Nils Mortimer

Personal information
- Full name: Nils Mortimer Moreno
- Date of birth: 11 June 2001 (age 25)
- Place of birth: Málaga, Spain
- Height: 1.78 m (5 ft 10 in)
- Position: Winger

Team information
- Current team: Académico Viseu
- Number: 22

Youth career
- 2005–2010: UD La Mosca
- 2010–2011: Sevilla
- 2011–2013: Málaga
- 2013–2019: Barcelona

Senior career*
- Years: Team / Apps / (Gls)
- 2019–2022: Barcelona B / 39 / (3)
- 2022–2023: Viborg / 22 / (1)
- 2023–2024: Granada B / 33 / (1)
- 2024–: Académico Viseu / 38 / (2)

International career
- 2018: Spain U17 / 3 / (0)
- 2018–2019: Spain U18 / 6 / (3)

= Nils Mortimer =

Spanish footballer (born 2001)

Nils Mortimer Moreno (born 11 June 2001) is a Spanish professional footballer who plays as a winger for Primeira Liga club Académico de Viseu. He is a former Spanish youth international.

==Career==
===Barcelona===
Born in Málaga, Mortimer began his career at UD La Mosca as a four-year old. Instead of getting picked up by Málaga CF, he was discovered by Sevilla and spent one year making the two-and-a-half-hour trip between the two cities. The distance would prove to be too demanding for the youngster, and he joined Málaga's youth academy. In 2013, he joined the famous Barcelona youth academy where he worked his way through the youth ranks, winning the UEFA Youth League with the Juveniles A in 2018.

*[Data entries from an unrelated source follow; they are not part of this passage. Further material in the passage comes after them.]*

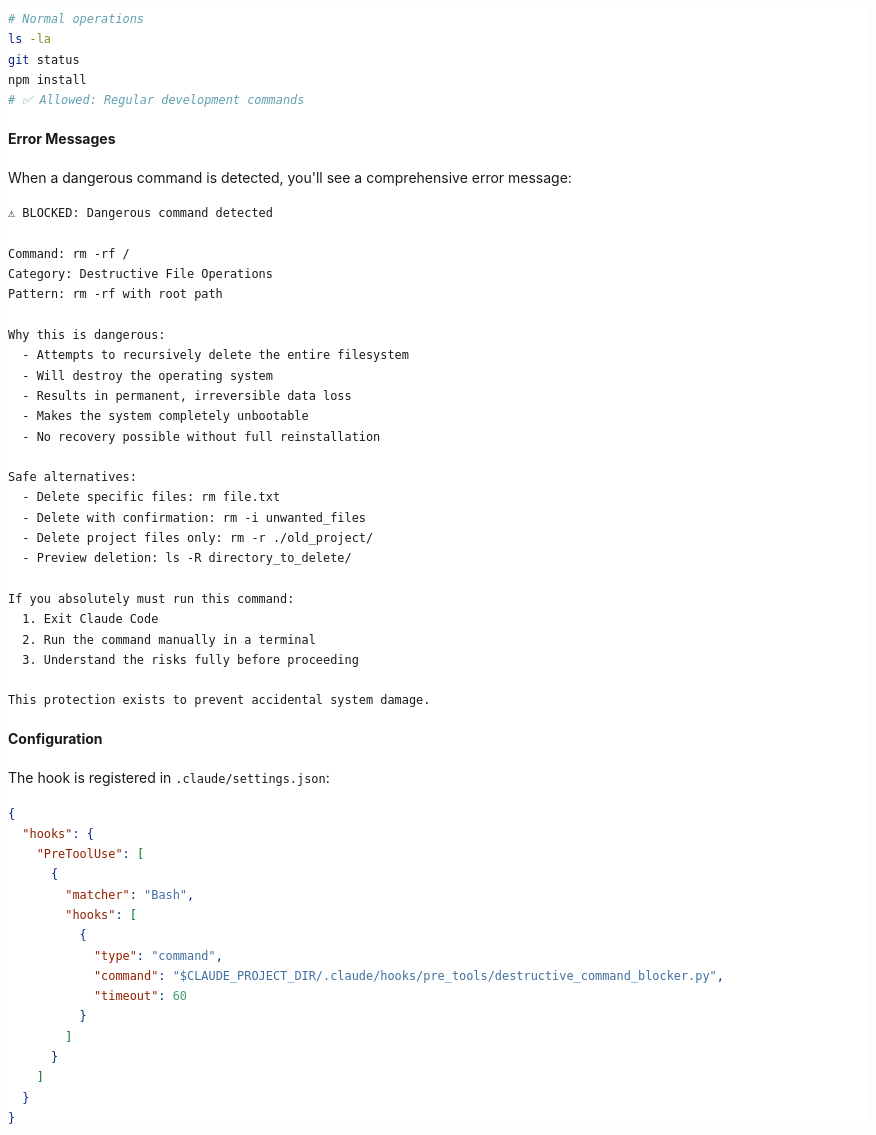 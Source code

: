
```bash
# Normal operations
ls -la
git status
npm install
# ✅ Allowed: Regular development commands
```

#### Error Messages

When a dangerous command is detected, you'll see a comprehensive error message:

```
⚠️ BLOCKED: Dangerous command detected

Command: rm -rf /
Category: Destructive File Operations
Pattern: rm -rf with root path

Why this is dangerous:
  - Attempts to recursively delete the entire filesystem
  - Will destroy the operating system
  - Results in permanent, irreversible data loss
  - Makes the system completely unbootable
  - No recovery possible without full reinstallation

Safe alternatives:
  - Delete specific files: rm file.txt
  - Delete with confirmation: rm -i unwanted_files
  - Delete project files only: rm -r ./old_project/
  - Preview deletion: ls -R directory_to_delete/

If you absolutely must run this command:
  1. Exit Claude Code
  2. Run the command manually in a terminal
  3. Understand the risks fully before proceeding

This protection exists to prevent accidental system damage.
```

#### Configuration

The hook is registered in `.claude/settings.json`:

```json
{
  "hooks": {
    "PreToolUse": [
      {
        "matcher": "Bash",
        "hooks": [
          {
            "type": "command",
            "command": "$CLAUDE_PROJECT_DIR/.claude/hooks/pre_tools/destructive_command_blocker.py",
            "timeout": 60
          }
        ]
      }
    ]
  }
}
```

Mortimer made his debut for the club's reserve team, Barcelona B, on 24 March 2019 in a 1–0 win at Ebro under head coach García Pimienta, and began receiving regular call-ups for the team during the 2019–20 season. He was officially promoted to the B team in June 2020, signing a three-year contract, with his buyout clause set to €50 million which would rise to €100 million if he were to be promoted to the first team. He made a total of 39 appearances for Barça B, scoring three goals in four seasons as part of the team. He was released from his contract on 7 July 2022, making him a free agent.

===Viborg===
On 7 July 2022, the same day as he was released by Barcelona B, Mortimer joined Danish Superliga club Viborg FF on a four-year contract. He made his debut for Viborg on 24 July in a 3–1 away loss to AGF, coming on in the 83rd minute in place of Jay-Roy Grot. His first Viborg goal came on 9 August, opening the score in a 2–1 away win over Faroese club B36 Tórshavn in the UEFA Europa Conference League third qualifying round.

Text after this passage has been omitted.